I believe he is pulling the math from these guys - 46brooklyn Research

I guess my thoughts on the actuarial math are that the math doesn’t matter because its always been garbage math. Its like trying to investigate insert analogy here____. I don’t care what the numbers say. There is fundamentally not a lot of sophistication involved in inflating a cost to 1,000% of what it cost to manufacture, right? It doesn’t matter how much complexity they stack on top of that.

He was saying that the way that the pricing structure was written into law was so nutty that the insurers actually had to start paying to distribute medication to Medicaid patients. Where Medicaid might have originally paid 0, now it would suddenly started getting paid. They had to change everything to avoid that.

Therefore, his argument was that price drops in insulin were purely a financial decision. It had nothing to do with States suing them, or legislative changes, or anything.

Now, I’m not saying that people don’t insert little tricks into the law because they do. But, I also don’t believe that was the straw that broke the camels back.

Who is Luke?

In all likely hood the legislation didn’t have a lot to do with the lowering of prices. That was to allow them to negotiate for certain drug prices, about 10 drugs? not all of them. And a bill to lower the cost of insulin had been sitting for a couple of years. It didn’t do as much as the last thing passed, but politics became a motivating factor in it finally going through.

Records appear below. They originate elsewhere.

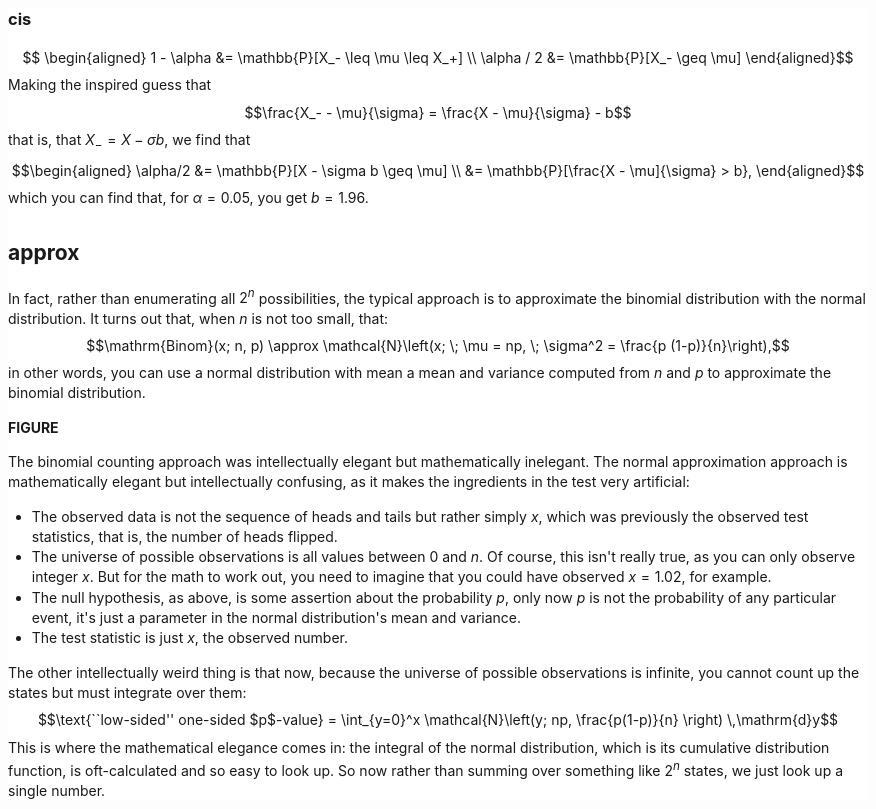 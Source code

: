 ### cis

$$
\begin{aligned}
1 - \alpha &= \mathbb{P}[X_- \leq \mu \leq X_+] \\
\alpha / 2 &= \mathbb{P}[X_- \geq \mu]
\end{aligned}$$ Making the inspired guess that
$$\frac{X_- - \mu}{\sigma} = \frac{X - \mu}{\sigma} - b$$ that is, that
$X_- = X - \sigma b$, we find that $$\begin{aligned}
  \alpha/2 &= \mathbb{P}[X - \sigma b \geq \mu] \\
  &= \mathbb{P}[\frac{X - \mu]{\sigma} > b},
\end{aligned}$$ which you can find that, for $\alpha = 0.05$, you get
$b = 1.96$.

## approx

In fact, rather than enumerating all $2^n$ possibilities, the typical
approach is to approximate the binomial distribution with the normal
distribution. It turns out that, when $n$ is not too small, that:
$$\mathrm{Binom}(x; n, p) \approx \mathcal{N}\left(x; \; \mu = np, \; \sigma^2 = \frac{p (1-p)}{n}\right),$$
in other words, you can use a normal distribution with mean a mean and
variance computed from $n$ and $p$ to approximate the binomial
distribution.

**FIGURE**

The binomial counting approach was intellectually elegant but
mathematically inelegant. The normal approximation approach is
mathematically elegant but intellectually confusing, as it makes the
ingredients in the test very artificial:

- The observed data is not the sequence of heads and tails but rather
  simply $x$, which was previously the observed test statistics, that
  is, the number of heads flipped.
- The universe of possible observations is all values between $0$ and
  $n$. Of course, this isn't really true, as you can only observe
  integer $x$. But for the math to work out, you need to imagine that
  you could have observed $x = 1.02$, for example.
- The null hypothesis, as above, is some assertion about the probability
  $p$, only now $p$ is not the probability of any particular event, it's
  just a parameter in the normal distribution's mean and variance.
- The test statistic is just $x$, the observed number.

The other intellectually weird thing is that now, because the universe
of possible observations is infinite, you cannot count up the states but
must integrate over them:
$$\text{``low-sided'' one-sided $p$-value} = \int_{y=0}^x \mathcal{N}\left(y; np, \frac{p(1-p)}{n} \right) \,\mathrm{d}y$$
This is where the mathematical elegance comes in: the integral of the
normal distribution, which is its cumulative distribution function, is
oft-calculated and so easy to look up. So now rather than summing over
something like $2^n$ states, we just look up a single number.


[^1]: I apologize that $p$ means the expected proportion of heads and $p$-value means something totally different.
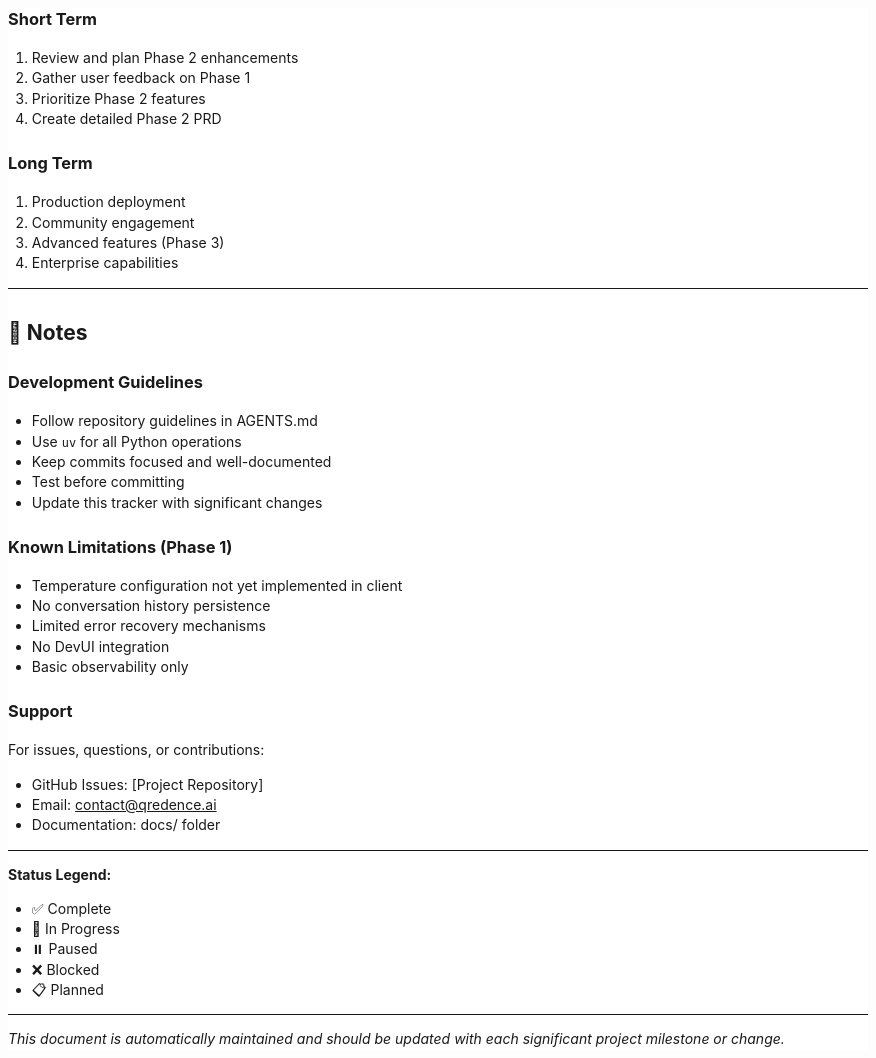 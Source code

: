 ### Short Term

1. Review and plan Phase 2 enhancements
2. Gather user feedback on Phase 1
3. Prioritize Phase 2 features
4. Create detailed Phase 2 PRD

### Long Term

1. Production deployment
2. Community engagement
3. Advanced features (Phase 3)
4. Enterprise capabilities

---

## 📝 Notes

### Development Guidelines

- Follow repository guidelines in AGENTS.md
- Use `uv` for all Python operations
- Keep commits focused and well-documented
- Test before committing
- Update this tracker with significant changes

### Known Limitations (Phase 1)

- Temperature configuration not yet implemented in client
- No conversation history persistence
- Limited error recovery mechanisms
- No DevUI integration
- Basic observability only

### Support

For issues, questions, or contributions:

- GitHub Issues: [Project Repository]
- Email: contact@qredence.ai
- Documentation: docs/ folder

---

**Status Legend:**

- ✅ Complete
- 🚧 In Progress
- ⏸️ Paused
- ❌ Blocked
- 📋 Planned

---

_This document is automatically maintained and should be updated with each significant project milestone or change._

So I honestly can believe that lowering prices had more to do with calculating costs and generating sales/profit than anything else. An example, Calif at one time gave extra benefits for something which raised the income of a percentage of people and dropped them off of qualifying for another program that ended up saving Calif money.

So lower the cost, more/less rebate because you don’t meet or you do meet a certain threshold and actually get more money back. Things like that are done all the time.

Disclaimer lol…I did not read the articles so maybe I am off track, I just know games are played all the time with stuff like this.

Agreed…My Medicare part D plan had a zero co pay for Lyumjev and Humalog. As soon as the $35 co pay was legislated the co pay went to $35. In the grand scheme of things not a big deal but still seems like game playing.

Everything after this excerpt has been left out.